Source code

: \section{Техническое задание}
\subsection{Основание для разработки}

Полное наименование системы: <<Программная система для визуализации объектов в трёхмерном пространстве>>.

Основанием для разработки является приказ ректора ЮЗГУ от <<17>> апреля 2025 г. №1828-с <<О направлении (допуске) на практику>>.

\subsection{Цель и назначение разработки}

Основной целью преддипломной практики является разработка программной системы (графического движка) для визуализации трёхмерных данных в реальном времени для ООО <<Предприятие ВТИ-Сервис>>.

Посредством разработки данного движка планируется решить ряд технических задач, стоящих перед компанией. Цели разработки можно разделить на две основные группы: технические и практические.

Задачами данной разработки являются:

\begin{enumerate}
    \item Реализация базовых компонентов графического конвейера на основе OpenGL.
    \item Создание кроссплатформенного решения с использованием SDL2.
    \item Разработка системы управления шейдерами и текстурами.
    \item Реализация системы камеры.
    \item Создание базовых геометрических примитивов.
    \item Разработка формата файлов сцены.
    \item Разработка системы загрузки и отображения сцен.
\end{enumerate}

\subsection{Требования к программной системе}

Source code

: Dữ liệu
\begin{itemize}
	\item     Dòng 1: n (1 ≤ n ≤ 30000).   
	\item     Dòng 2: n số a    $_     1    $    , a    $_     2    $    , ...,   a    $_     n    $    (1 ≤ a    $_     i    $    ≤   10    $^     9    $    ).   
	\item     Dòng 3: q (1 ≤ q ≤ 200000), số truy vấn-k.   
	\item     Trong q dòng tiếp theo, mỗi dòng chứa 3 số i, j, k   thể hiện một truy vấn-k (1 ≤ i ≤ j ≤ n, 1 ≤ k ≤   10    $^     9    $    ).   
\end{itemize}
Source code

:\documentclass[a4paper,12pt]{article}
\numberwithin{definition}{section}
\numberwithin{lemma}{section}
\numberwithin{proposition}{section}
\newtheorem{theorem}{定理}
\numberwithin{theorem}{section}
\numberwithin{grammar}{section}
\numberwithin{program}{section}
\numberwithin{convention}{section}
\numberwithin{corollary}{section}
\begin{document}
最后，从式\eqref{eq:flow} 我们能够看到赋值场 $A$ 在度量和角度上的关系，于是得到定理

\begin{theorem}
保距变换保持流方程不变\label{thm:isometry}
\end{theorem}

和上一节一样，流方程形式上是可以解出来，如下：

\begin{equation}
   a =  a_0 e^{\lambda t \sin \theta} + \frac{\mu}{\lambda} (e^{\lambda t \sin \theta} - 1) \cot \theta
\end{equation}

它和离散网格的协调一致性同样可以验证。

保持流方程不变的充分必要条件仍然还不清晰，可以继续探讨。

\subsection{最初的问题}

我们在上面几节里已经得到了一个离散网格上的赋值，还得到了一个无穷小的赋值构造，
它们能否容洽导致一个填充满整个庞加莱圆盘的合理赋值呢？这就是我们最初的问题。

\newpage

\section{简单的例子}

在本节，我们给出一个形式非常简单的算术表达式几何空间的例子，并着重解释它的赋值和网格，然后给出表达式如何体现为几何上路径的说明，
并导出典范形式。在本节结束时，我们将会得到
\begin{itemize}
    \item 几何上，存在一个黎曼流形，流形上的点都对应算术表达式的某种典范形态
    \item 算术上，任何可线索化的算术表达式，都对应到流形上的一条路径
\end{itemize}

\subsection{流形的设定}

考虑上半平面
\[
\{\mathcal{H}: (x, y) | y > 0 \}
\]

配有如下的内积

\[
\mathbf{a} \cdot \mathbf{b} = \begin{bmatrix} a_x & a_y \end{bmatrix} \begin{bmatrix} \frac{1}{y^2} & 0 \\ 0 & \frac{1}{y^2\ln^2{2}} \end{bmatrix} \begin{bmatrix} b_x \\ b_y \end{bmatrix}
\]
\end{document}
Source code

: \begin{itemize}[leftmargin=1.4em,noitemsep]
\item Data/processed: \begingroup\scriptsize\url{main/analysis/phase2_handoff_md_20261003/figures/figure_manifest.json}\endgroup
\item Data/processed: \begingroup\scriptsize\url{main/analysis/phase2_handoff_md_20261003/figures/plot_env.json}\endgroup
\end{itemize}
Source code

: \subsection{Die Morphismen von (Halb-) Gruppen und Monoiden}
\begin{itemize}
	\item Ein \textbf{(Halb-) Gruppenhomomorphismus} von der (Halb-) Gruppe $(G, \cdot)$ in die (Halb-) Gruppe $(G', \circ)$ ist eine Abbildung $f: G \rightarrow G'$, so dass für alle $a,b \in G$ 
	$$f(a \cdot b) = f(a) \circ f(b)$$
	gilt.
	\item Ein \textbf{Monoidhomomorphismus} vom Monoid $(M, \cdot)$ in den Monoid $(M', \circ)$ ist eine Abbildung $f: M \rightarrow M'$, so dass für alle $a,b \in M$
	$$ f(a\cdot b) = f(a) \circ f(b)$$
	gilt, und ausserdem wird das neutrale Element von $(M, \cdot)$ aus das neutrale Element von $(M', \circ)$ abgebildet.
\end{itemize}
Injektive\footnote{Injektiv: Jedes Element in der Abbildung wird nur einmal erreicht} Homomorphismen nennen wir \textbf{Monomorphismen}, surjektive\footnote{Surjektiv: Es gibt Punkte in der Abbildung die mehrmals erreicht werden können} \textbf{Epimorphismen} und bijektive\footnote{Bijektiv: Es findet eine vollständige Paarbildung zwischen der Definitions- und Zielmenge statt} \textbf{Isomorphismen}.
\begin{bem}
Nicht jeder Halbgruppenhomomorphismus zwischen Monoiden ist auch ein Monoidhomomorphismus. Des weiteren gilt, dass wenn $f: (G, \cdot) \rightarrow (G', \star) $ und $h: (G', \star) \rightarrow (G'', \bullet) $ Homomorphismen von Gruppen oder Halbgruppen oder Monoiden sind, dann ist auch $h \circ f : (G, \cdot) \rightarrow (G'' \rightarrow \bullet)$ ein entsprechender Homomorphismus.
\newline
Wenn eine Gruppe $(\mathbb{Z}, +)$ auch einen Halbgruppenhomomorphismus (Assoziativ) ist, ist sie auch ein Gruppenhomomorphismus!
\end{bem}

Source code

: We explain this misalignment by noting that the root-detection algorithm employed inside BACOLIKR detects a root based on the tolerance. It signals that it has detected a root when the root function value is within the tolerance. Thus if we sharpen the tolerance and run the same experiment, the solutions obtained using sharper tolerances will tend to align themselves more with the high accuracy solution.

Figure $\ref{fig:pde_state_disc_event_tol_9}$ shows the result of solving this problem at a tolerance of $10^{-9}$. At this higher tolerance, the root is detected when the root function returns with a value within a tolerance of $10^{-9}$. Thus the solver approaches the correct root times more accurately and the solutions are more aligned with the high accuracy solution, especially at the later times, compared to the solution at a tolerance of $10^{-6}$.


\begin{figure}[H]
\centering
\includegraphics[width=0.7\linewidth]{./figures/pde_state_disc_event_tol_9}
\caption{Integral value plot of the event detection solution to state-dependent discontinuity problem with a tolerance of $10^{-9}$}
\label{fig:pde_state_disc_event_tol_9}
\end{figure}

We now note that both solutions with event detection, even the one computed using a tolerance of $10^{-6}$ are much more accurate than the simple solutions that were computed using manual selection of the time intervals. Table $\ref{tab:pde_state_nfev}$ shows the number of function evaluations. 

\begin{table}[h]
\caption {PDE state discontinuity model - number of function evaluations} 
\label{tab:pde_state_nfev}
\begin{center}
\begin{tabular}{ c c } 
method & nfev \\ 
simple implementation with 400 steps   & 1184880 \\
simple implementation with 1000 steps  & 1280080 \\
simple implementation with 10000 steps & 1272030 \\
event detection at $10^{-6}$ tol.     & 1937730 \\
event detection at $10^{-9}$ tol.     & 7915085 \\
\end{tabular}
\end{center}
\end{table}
━━━━━━━━
Exercise goal:
From the entries above, copy every line that holds the word "evaluations".

Exercise output:
We now note that both solutions with event detection, even the one computed using a tolerance of $10^{-6}$ are much more accurate than the simple solutions that were computed using manual selection of the time intervals. Table $\ref{tab:pde_state_nfev}$ shows the number of function evaluations. 
\caption {PDE state discontinuity model - number of function evaluations} 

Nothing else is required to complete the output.